YOUR GOAL - Every line from the one with "着iommu可以接受不同的默认管理模式。" through the last line below should be repeated exactly; pictures stay out of the copy.

[Collected data]
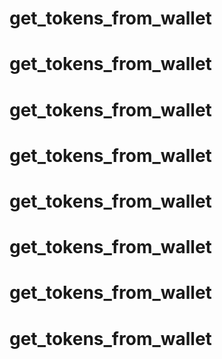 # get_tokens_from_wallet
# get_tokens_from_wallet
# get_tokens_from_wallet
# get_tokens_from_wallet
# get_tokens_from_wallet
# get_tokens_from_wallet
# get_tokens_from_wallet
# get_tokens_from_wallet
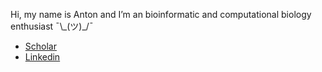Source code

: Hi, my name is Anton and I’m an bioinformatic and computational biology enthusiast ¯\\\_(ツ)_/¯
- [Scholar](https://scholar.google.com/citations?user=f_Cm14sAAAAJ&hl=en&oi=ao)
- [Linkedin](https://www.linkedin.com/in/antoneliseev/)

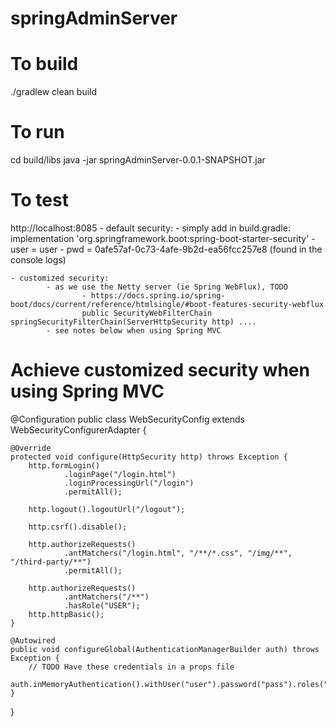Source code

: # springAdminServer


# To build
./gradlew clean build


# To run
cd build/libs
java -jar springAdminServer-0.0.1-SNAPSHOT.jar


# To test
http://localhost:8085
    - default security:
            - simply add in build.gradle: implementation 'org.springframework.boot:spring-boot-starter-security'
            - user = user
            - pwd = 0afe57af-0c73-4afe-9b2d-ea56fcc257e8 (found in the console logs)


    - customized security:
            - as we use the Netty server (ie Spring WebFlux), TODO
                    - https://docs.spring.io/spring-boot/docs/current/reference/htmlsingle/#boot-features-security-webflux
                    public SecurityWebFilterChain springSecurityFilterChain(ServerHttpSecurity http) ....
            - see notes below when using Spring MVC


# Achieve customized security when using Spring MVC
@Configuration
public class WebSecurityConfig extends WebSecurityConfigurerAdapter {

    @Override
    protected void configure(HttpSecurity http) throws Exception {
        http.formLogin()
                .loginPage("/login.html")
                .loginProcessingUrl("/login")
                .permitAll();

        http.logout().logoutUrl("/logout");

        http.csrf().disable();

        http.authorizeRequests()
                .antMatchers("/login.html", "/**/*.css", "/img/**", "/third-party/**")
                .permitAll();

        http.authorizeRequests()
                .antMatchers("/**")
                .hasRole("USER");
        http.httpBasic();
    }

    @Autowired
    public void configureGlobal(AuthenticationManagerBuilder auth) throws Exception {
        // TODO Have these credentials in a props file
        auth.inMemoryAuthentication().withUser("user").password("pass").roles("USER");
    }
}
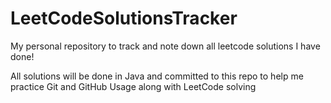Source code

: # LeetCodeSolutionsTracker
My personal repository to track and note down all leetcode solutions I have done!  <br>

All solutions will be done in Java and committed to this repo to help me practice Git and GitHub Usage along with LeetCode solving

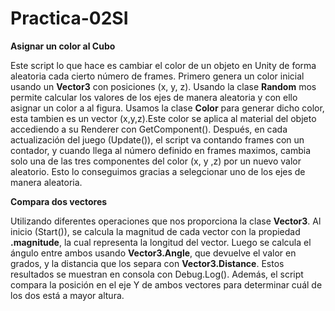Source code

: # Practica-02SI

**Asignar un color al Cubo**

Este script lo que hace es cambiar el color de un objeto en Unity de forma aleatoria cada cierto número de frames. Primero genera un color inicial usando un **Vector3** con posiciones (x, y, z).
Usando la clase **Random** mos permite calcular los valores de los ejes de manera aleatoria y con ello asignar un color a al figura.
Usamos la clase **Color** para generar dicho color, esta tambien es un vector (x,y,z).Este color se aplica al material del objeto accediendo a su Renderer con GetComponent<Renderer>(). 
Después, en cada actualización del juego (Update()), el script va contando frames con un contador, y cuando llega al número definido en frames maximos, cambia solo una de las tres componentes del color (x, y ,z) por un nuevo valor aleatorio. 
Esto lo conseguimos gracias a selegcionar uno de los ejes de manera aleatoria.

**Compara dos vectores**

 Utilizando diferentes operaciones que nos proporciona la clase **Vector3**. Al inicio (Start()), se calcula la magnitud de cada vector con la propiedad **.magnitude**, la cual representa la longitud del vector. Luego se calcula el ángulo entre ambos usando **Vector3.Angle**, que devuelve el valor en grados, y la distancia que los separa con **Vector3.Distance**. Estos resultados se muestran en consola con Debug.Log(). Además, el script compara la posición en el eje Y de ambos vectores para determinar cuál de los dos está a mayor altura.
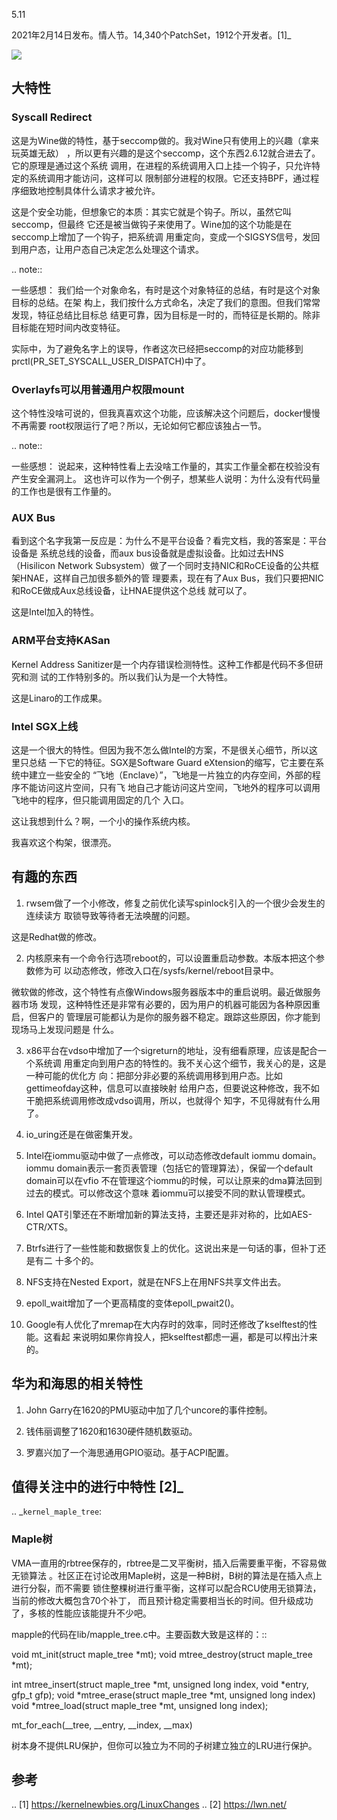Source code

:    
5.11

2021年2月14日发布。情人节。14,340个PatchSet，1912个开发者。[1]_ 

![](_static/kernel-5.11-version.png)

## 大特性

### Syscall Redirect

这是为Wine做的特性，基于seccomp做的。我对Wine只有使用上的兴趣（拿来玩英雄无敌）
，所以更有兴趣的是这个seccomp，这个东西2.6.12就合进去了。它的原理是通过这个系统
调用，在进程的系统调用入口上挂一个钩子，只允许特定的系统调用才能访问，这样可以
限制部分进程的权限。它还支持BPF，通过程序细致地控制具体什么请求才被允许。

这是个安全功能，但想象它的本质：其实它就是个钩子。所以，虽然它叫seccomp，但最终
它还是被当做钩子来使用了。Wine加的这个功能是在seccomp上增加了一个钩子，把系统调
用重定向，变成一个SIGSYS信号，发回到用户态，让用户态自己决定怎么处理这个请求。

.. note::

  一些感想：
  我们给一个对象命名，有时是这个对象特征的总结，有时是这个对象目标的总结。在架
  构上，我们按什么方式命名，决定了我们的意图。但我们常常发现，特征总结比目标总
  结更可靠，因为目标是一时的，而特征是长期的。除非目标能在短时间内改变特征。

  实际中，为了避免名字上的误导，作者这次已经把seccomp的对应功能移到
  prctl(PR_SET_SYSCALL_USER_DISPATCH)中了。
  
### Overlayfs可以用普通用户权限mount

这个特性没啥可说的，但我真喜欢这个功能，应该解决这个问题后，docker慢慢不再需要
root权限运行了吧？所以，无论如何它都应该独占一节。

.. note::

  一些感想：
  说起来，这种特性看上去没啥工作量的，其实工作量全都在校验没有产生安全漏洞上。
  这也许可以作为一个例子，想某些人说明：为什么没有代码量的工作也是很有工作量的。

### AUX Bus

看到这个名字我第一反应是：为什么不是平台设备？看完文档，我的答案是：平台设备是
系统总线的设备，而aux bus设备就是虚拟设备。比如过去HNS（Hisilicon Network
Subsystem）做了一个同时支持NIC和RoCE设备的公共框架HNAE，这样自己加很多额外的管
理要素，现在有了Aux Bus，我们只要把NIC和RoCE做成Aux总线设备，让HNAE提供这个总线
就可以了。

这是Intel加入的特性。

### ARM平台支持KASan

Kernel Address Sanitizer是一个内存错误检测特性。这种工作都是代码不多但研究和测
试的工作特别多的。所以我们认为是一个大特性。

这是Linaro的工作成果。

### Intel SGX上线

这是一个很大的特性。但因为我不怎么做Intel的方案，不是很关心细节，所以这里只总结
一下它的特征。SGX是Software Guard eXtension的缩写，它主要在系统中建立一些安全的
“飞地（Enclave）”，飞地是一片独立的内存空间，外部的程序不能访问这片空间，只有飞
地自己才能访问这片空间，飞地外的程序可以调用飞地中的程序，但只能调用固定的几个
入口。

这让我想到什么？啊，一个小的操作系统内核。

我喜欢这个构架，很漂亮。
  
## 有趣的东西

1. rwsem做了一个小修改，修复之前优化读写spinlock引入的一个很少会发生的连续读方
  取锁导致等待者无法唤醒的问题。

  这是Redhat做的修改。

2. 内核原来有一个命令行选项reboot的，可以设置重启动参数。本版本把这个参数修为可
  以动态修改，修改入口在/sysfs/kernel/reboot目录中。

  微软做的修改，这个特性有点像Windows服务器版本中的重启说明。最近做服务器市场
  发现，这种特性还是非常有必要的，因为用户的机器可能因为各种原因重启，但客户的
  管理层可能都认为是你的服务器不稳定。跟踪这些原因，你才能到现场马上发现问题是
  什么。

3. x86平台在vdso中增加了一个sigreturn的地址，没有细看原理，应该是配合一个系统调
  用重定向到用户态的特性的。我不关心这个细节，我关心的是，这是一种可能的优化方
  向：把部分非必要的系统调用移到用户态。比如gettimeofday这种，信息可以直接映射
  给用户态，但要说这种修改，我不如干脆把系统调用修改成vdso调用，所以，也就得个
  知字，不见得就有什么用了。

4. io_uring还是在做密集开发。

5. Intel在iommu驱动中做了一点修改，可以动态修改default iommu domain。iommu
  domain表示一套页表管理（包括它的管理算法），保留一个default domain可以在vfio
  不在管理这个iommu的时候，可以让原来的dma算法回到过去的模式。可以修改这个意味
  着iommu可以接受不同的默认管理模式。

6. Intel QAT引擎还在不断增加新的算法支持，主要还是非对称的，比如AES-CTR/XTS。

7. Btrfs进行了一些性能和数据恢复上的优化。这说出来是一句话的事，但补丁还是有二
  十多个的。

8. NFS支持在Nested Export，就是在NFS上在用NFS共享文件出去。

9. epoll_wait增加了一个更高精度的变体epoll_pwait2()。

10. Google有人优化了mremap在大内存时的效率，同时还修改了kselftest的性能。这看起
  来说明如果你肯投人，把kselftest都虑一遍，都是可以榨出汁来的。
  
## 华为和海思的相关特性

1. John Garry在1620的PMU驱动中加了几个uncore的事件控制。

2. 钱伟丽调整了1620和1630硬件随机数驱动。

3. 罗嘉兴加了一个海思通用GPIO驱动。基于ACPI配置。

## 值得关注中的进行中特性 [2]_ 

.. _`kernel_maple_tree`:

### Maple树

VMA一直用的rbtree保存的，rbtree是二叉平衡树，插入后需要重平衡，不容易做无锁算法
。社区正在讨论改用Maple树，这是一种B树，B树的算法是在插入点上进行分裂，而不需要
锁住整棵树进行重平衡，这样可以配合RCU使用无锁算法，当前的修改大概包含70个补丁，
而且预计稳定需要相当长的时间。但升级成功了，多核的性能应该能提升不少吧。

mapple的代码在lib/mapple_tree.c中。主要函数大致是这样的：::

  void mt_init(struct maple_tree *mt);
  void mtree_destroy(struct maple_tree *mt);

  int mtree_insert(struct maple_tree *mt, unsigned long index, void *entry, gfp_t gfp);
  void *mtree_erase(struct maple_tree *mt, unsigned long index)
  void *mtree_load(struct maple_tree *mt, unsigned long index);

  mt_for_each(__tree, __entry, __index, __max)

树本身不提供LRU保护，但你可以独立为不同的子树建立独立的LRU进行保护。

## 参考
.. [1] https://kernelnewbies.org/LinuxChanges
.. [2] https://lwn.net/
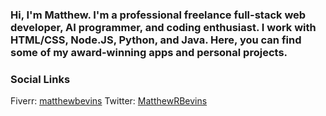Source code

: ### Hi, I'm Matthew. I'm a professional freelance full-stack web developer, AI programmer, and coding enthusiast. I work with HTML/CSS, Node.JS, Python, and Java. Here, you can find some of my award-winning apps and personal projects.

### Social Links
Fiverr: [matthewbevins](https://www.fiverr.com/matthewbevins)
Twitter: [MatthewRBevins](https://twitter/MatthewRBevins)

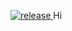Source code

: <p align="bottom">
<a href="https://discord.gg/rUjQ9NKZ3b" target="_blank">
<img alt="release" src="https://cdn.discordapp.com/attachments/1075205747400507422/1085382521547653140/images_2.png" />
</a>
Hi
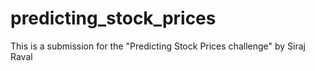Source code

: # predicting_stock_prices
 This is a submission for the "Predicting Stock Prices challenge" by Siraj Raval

ANSWER TO THIS EXERCISE -
  着iommu可以接受不同的默认管理模式。

6. Intel QAT引擎还在不断增加新的算法支持，主要还是非对称的，比如AES-CTR/XTS。

7. Btrfs进行了一些性能和数据恢复上的优化。这说出来是一句话的事，但补丁还是有二
  十多个的。

8. NFS支持在Nested Export，就是在NFS上在用NFS共享文件出去。

9. epoll_wait增加了一个更高精度的变体epoll_pwait2()。

10. Google有人优化了mremap在大内存时的效率，同时还修改了kselftest的性能。这看起
  来说明如果你肯投人，把kselftest都虑一遍，都是可以榨出汁来的。
  
## 华为和海思的相关特性

1. John Garry在1620的PMU驱动中加了几个uncore的事件控制。

2. 钱伟丽调整了1620和1630硬件随机数驱动。

3. 罗嘉兴加了一个海思通用GPIO驱动。基于ACPI配置。

## 值得关注中的进行中特性 [2]_ 

.. _`kernel_maple_tree`:

### Maple树

VMA一直用的rbtree保存的，rbtree是二叉平衡树，插入后需要重平衡，不容易做无锁算法
。社区正在讨论改用Maple树，这是一种B树，B树的算法是在插入点上进行分裂，而不需要
锁住整棵树进行重平衡，这样可以配合RCU使用无锁算法，当前的修改大概包含70个补丁，
而且预计稳定需要相当长的时间。但升级成功了，多核的性能应该能提升不少吧。

mapple的代码在lib/mapple_tree.c中。主要函数大致是这样的：::

  void mt_init(struct maple_tree *mt);
  void mtree_destroy(struct maple_tree *mt);

  int mtree_insert(struct maple_tree *mt, unsigned long index, void *entry, gfp_t gfp);
  void *mtree_erase(struct maple_tree *mt, unsigned long index)
  void *mtree_load(struct maple_tree *mt, unsigned long index);

  mt_for_each(__tree, __entry, __index, __max)

树本身不提供LRU保护，但你可以独立为不同的子树建立独立的LRU进行保护。

## 参考
.. [1] https://kernelnewbies.org/LinuxChanges
.. [2] https://lwn.net/
Source code

: ### Hi, I'm Matthew. I'm a professional freelance full-stack web developer, AI programmer, and coding enthusiast. I work with HTML/CSS, Node.JS, Python, and Java. Here, you can find some of my award-winning apps and personal projects.

### Social Links
Fiverr: [matthewbevins](https://www.fiverr.com/matthewbevins)
Twitter: [MatthewRBevins](https://twitter/MatthewRBevins)

Source code

: <p align="bottom">
<a href="https://discord.gg/rUjQ9NKZ3b" target="_blank">
<img alt="release" src="https://cdn.discordapp.com/attachments/1075205747400507422/1085382521547653140/images_2.png" />
</a>
Hi
Source code

: # predicting_stock_prices
 This is a submission for the "Predicting Stock Prices challenge" by Siraj Raval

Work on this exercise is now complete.